This is how I’ve decided to approach any and all measures of performance, statistics, and various other factors. I use the line that Vegas convenes and triangulate all my data to the line. I did it with Basketball, Baseball, and now the next step is football. Here I’m focusing on College Football. Not sure I’ll even attempt to model an NFL database, the sport is a different animal. For the NFL, I’ll just stick with intuition and finding good fades on the internetz. And the fades emanate with resplendent fervor if you search the forum spectrum for CAPS LOCKS AND !!!!!!!!!!!!!!!!!!!!!!!!!!!!!!!!
Back to College Football. First I want to find how substantial is the line itself. Meaning how does a team’s overall line compare to team wins. Since for gamblers, the spread is the only thing that matters, this may seem meaningless. But in order to appropriate a spread with precision and a marked sense of sharpness, how well a team performs over the season is highly correlated to wins and losses.
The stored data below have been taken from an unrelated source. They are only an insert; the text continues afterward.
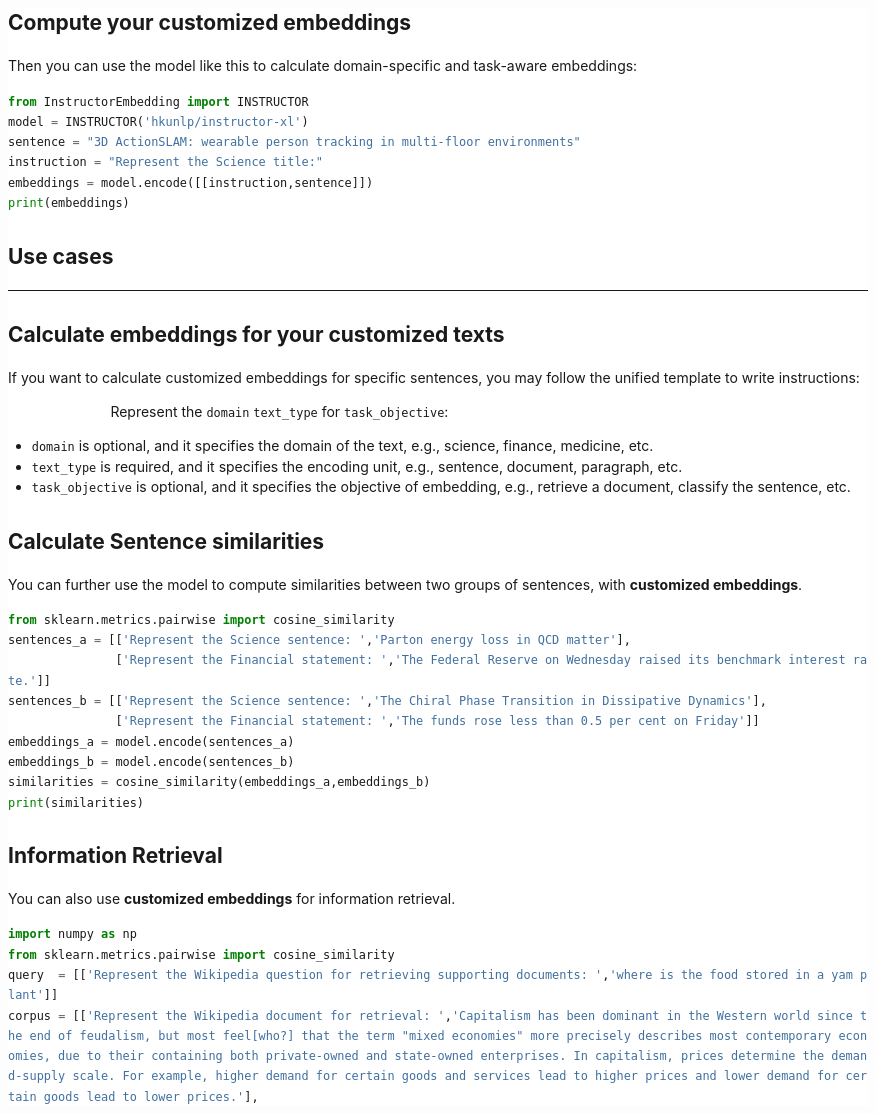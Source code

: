 ## Compute your customized embeddings
Then you can use the model like this to calculate domain-specific and task-aware embeddings:
```python
from InstructorEmbedding import INSTRUCTOR
model = INSTRUCTOR('hkunlp/instructor-xl')
sentence = "3D ActionSLAM: wearable person tracking in multi-floor environments"
instruction = "Represent the Science title:"
embeddings = model.encode([[instruction,sentence]])
print(embeddings)
```

## Use cases
<hr />

## Calculate embeddings for your customized texts
If you want to calculate customized embeddings for specific sentences, you may follow the unified template to write instructions: 

&nbsp;&nbsp;&nbsp;&nbsp;&nbsp;&nbsp;&nbsp;&nbsp;&nbsp;&nbsp;&nbsp;&nbsp;&nbsp;&nbsp;&nbsp;&nbsp;&nbsp;&nbsp;&nbsp;&nbsp;&nbsp;&nbsp;&nbsp;&nbsp;&nbsp;&nbsp;Represent the `domain` `text_type` for `task_objective`:
* `domain` is optional, and it specifies the domain of the text, e.g., science, finance, medicine, etc.
* `text_type` is required, and it specifies the encoding unit, e.g., sentence, document, paragraph, etc.
* `task_objective` is optional, and it specifies the objective of embedding, e.g., retrieve a document, classify the sentence, etc.

## Calculate Sentence similarities
You can further use the model to compute similarities between two groups of sentences, with **customized embeddings**.
```python
from sklearn.metrics.pairwise import cosine_similarity
sentences_a = [['Represent the Science sentence: ','Parton energy loss in QCD matter'], 
               ['Represent the Financial statement: ','The Federal Reserve on Wednesday raised its benchmark interest rate.']]
sentences_b = [['Represent the Science sentence: ','The Chiral Phase Transition in Dissipative Dynamics'],
               ['Represent the Financial statement: ','The funds rose less than 0.5 per cent on Friday']]
embeddings_a = model.encode(sentences_a)
embeddings_b = model.encode(sentences_b)
similarities = cosine_similarity(embeddings_a,embeddings_b)
print(similarities)
```

## Information Retrieval
You can also use **customized embeddings** for information retrieval.
```python
import numpy as np
from sklearn.metrics.pairwise import cosine_similarity
query  = [['Represent the Wikipedia question for retrieving supporting documents: ','where is the food stored in a yam plant']]
corpus = [['Represent the Wikipedia document for retrieval: ','Capitalism has been dominant in the Western world since the end of feudalism, but most feel[who?] that the term "mixed economies" more precisely describes most contemporary economies, due to their containing both private-owned and state-owned enterprises. In capitalism, prices determine the demand-supply scale. For example, higher demand for certain goods and services lead to higher prices and lower demand for certain goods lead to lower prices.'],
```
Which subsequently can be expressed, with a measure of consequence, via margin of victory, using the proverbial Pythagorean Win Percentage calculation.
Having extracted data from Statfox using the methods described here and here (I can assure you, regardless of the tendency for my computer to show a personified resentment by way of heating up, because of all the work it has been given, this is still a very economical method of extraction), the next step is to serry the data in a fashion that is conducive to evaluation and analysis. And for me this involves calculating the average line for each team, then translating the line into wins using a least squares line. The relationship between average line and wins should obviously be highly correlated, and with a low margin of error, the wins formulated via where a line falls on the highly linear trend can be used as a starting point.
With the actual wins, and the linear wins from average line, there are a couple more ways to find expected season wins. A direct Pythagorean expectation, points scoredx / (points scoredx + points allowedx), and the Pythagorean formula replacing the observed points scored with the average line. (I did this with college basketball, and explained the calculation to capacity here, its pretty straight forward and obvious, average the team points scored and points allowed, and subtract or add the half the average line margin, if average line is below zero, add half the line to points scored, etc…).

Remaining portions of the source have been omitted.